Pamukkale Üniversitesi (PAÜ) bünyesinde bu yıl faaliyete geçen Altay Toplulukları Dil ve Kültürleri Uygulama ve Araştırma Merkezi (ALTAY DİLMER), merkezin ilk etkinliği olarak UNESCO Türkiye Milli Komisyonu’nun katkılarıyla “Uluslararası Bilge Tonyukuk Sempozyumu”nu gerçekleştirdi.

 

Bilge Tonyukuk Anıtı’nın dikilişinin 1300. yıl dönümü münasebetiyle Azerbaycan, Kazakistan, Kırgızistan, Moğolistan ve Özbekistan’ın desteğiyle düzenlenen sempozyumda uluslararası araştırmacılar, Türk dünyası ve lehçelerini farklı yönleriyle ele aldı. Salgın sürecinin olumsuz etkilerinden dolayı çevrimiçi gerçekleştirilen ve iki gün süren oturumlarda, kırk bilim insanı toplam otuz yedi bildiri sundu.

 

 

“Köktürk Açılış Oturumu” ile başlayan sempozyumda, açılış konuşmalarını PAÜ ALTAY DİLMER adına PAÜ Öğretim Üyesi ve Merkez Müdür Yardımcısı Prof. Dr. Mehmet Vefa Nalbant ve Pamukkale Üniversitesi adına Rektör Vekili Prof. Dr. Ahmet Kutluhan yaptı.

 

Rektör Vekili Kutluhan: “Pamukkale Üniversitesi olarak biz de dil ve kültürümüzün araştırılması, geliştirilmesi ve öğretilmesi için hem bölümlerimiz hem de merkezlerimizle gayret göstermekteyiz”

 

 

Gerçekleştirdiği açılış konuşmasında Rektör Vekili Prof. Dr. Kutluhan şunları kaydetti: “Esaret altındaki Türklerin tekrar bağımsızlığını kazanması yolunda planlayıcılığıyla katkı sağlamış büyük devlet adamı Tonyukuk, bir taraftan kurulan devletin kağanını seçmekte etkili olurken diğer taraftan bu yeni kağanın en yakınında bulunarak devletin yönetiminde baş danışman yani vezir olmuştur.

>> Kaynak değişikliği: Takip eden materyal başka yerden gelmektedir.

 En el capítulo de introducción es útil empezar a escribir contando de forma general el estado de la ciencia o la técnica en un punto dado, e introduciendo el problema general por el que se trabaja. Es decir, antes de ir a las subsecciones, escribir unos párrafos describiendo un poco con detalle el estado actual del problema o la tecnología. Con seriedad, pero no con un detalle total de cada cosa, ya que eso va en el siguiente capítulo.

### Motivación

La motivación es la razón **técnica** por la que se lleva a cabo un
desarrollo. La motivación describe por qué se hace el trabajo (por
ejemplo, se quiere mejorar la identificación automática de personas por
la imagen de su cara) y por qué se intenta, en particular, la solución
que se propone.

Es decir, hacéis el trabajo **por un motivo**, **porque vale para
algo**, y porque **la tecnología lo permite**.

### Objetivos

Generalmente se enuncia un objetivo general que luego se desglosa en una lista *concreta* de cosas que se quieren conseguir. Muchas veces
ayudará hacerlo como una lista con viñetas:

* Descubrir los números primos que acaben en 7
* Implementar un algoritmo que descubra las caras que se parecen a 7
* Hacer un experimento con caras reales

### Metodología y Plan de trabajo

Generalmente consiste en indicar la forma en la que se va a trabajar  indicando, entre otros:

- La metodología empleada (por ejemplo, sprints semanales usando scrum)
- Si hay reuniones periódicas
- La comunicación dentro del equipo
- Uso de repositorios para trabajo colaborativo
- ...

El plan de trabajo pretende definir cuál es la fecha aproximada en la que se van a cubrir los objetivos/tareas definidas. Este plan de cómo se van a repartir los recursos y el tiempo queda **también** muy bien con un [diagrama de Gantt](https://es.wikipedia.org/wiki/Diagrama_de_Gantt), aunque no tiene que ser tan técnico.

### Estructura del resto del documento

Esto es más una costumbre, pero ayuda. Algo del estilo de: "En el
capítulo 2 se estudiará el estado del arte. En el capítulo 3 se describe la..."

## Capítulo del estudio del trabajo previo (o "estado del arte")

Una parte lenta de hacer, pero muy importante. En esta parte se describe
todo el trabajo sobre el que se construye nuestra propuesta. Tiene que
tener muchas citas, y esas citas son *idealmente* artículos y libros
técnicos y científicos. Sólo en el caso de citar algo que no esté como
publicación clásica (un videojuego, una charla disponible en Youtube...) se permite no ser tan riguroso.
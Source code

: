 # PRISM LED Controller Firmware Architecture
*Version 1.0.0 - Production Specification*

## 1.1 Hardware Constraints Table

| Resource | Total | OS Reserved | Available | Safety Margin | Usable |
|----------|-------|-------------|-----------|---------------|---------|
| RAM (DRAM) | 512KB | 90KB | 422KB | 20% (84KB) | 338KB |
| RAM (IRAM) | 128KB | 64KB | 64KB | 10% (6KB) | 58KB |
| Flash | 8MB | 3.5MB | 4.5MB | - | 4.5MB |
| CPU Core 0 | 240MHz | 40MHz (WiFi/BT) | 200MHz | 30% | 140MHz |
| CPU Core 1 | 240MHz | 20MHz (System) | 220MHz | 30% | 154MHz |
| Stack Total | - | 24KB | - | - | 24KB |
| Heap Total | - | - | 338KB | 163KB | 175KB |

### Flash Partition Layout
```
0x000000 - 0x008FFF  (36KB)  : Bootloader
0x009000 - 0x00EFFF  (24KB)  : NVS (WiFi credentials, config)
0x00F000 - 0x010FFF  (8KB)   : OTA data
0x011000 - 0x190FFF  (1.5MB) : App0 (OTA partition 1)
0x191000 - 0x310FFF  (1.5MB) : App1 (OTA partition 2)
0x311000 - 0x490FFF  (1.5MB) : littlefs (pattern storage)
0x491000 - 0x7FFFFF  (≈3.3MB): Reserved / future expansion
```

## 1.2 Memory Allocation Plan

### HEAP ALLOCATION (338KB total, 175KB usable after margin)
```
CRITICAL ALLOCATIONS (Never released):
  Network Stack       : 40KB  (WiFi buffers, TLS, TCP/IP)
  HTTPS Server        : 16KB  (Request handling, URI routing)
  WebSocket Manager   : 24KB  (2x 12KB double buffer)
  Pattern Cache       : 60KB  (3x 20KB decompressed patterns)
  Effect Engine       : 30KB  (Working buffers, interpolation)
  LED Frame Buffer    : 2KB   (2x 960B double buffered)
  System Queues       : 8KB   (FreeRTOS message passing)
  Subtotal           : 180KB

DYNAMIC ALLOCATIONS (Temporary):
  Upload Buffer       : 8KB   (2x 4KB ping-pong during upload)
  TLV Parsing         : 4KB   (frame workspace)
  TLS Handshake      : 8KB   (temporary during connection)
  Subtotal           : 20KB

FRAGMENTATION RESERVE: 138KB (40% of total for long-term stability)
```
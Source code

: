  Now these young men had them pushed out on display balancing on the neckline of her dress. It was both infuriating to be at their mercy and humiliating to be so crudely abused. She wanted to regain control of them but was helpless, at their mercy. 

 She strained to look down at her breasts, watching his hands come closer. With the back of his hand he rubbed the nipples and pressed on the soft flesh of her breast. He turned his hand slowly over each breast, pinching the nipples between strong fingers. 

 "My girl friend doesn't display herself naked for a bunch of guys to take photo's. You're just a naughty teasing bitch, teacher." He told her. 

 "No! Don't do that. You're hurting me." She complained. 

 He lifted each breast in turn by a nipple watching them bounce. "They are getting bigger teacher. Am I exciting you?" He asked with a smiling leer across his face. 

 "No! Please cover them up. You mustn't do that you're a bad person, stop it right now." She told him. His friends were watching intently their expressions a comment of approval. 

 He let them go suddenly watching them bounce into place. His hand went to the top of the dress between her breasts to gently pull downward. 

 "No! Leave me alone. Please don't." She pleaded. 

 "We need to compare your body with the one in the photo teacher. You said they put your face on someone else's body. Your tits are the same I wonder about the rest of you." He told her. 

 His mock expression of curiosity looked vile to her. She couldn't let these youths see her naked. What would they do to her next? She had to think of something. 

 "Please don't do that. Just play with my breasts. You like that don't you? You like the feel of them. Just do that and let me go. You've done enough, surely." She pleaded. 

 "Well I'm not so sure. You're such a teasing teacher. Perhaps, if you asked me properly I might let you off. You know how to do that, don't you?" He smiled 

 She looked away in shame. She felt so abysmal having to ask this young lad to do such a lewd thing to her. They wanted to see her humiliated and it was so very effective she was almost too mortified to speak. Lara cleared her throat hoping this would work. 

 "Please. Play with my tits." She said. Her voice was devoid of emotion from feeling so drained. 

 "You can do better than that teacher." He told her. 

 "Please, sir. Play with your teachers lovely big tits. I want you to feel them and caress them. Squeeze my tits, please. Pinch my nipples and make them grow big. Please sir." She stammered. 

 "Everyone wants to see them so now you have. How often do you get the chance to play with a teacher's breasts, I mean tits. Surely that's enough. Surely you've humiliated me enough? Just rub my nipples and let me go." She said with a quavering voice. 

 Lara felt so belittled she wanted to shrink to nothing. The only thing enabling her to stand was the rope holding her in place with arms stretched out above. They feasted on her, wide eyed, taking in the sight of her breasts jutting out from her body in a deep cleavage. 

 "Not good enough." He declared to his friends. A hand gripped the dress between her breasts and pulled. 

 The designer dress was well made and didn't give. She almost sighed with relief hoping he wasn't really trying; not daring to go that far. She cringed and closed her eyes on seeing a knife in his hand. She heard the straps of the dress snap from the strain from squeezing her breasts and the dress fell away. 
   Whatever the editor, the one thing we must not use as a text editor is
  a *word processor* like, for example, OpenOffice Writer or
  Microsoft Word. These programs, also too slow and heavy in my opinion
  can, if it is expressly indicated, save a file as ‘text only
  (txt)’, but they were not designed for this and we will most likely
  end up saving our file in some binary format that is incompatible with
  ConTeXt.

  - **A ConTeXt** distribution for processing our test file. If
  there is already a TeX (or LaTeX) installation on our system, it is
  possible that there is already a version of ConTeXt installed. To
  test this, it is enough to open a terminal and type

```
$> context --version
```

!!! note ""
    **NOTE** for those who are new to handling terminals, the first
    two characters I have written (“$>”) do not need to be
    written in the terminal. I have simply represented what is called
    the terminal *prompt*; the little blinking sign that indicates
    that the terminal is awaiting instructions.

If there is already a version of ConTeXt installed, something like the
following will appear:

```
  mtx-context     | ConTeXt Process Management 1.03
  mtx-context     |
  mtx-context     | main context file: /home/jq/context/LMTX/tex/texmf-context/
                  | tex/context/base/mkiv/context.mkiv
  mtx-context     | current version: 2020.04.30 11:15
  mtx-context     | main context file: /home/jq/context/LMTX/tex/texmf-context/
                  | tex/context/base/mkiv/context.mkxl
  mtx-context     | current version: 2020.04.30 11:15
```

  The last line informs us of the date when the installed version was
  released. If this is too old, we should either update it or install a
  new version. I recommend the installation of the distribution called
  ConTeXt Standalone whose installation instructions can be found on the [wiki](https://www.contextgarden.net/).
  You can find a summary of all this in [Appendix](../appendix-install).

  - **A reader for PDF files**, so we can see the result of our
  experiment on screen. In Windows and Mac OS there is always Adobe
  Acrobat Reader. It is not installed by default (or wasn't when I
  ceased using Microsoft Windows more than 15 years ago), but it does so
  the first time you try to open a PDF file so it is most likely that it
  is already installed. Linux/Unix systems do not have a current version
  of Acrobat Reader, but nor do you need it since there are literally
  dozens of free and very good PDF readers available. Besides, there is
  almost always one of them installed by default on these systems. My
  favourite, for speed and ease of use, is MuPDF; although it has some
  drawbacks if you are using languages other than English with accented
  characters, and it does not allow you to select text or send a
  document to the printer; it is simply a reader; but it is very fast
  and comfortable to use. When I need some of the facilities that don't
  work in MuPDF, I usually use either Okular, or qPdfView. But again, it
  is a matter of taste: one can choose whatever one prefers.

Kendi adına diktirdiği yazıtının en başından itibaren kendini anlatan Tonyukuk devletin kurulmasındaki faaliyetlerini birinci ağızdan ve aşama aşama anlatarak bize bir kuruluş manifestosu bırakmıştır. Tarihi süreçte farklı olaylar sonrasında birçok parçaya bölünen Türk dünyasını birleştiren, Türk devlet geleneğini gözler önüne seren bu muhteşem anıtlar sayesinde kültürel birliğimiz ve millî köklerimizin gücünü bugün de anlıyoruz. Türk dünyası olarak hep birlikte daha güçlü olduğumuzu fark ediyoruz. Birbirimizden uzak coğrafyalarda yaşasak da aynı milli kültürel temeller üzerinde şekilleniyorsak, benzer temel fikirleri ifade ediyorsak, bu, kültürel eserlerimiz ve Tonyukuk gibi değerlerimizin iyi öğrenilmesi, Türk kültür ve medeniyetinin yaşatılması, korunması ve gelecek nesillere aktarılması sayesindedir. Pamukkale Üniversitesi olarak biz de dil ve kültürümüzün araştırılması, geliştirilmesi ve öğretilmesi için hem bölümlerimiz hem de merkezlerimizle gayret göstermekteyiz. Bu gayretlerimizin bir sonucu olarak kurduğumuz Altay Toplulukları Dil ve Kültürlerini Uygulama ve Araştırma Merkezi hem uluslararası hem de ulusal ölçekte çalışmalar yapmak, Türk ve Altay dünyası arasında bir bilim köprüsü oluşturmak için kurulmuştur. Bu merkezimizin ilk faaliyetinde, Türk dünyasının birleşmesine katkı sunmuş bir devlet adamını “Bilge Tonyukuk’u” bir sempozyumla anmak istedik. Bu sempozyumumuza katkı sağlayan kurumlarımız ve hocalarımıza teşekkür eder, bu duygularla Uluslararası Bilge Tonyukuk Sempozyumu’nun başarılı geçmesini dilerim.”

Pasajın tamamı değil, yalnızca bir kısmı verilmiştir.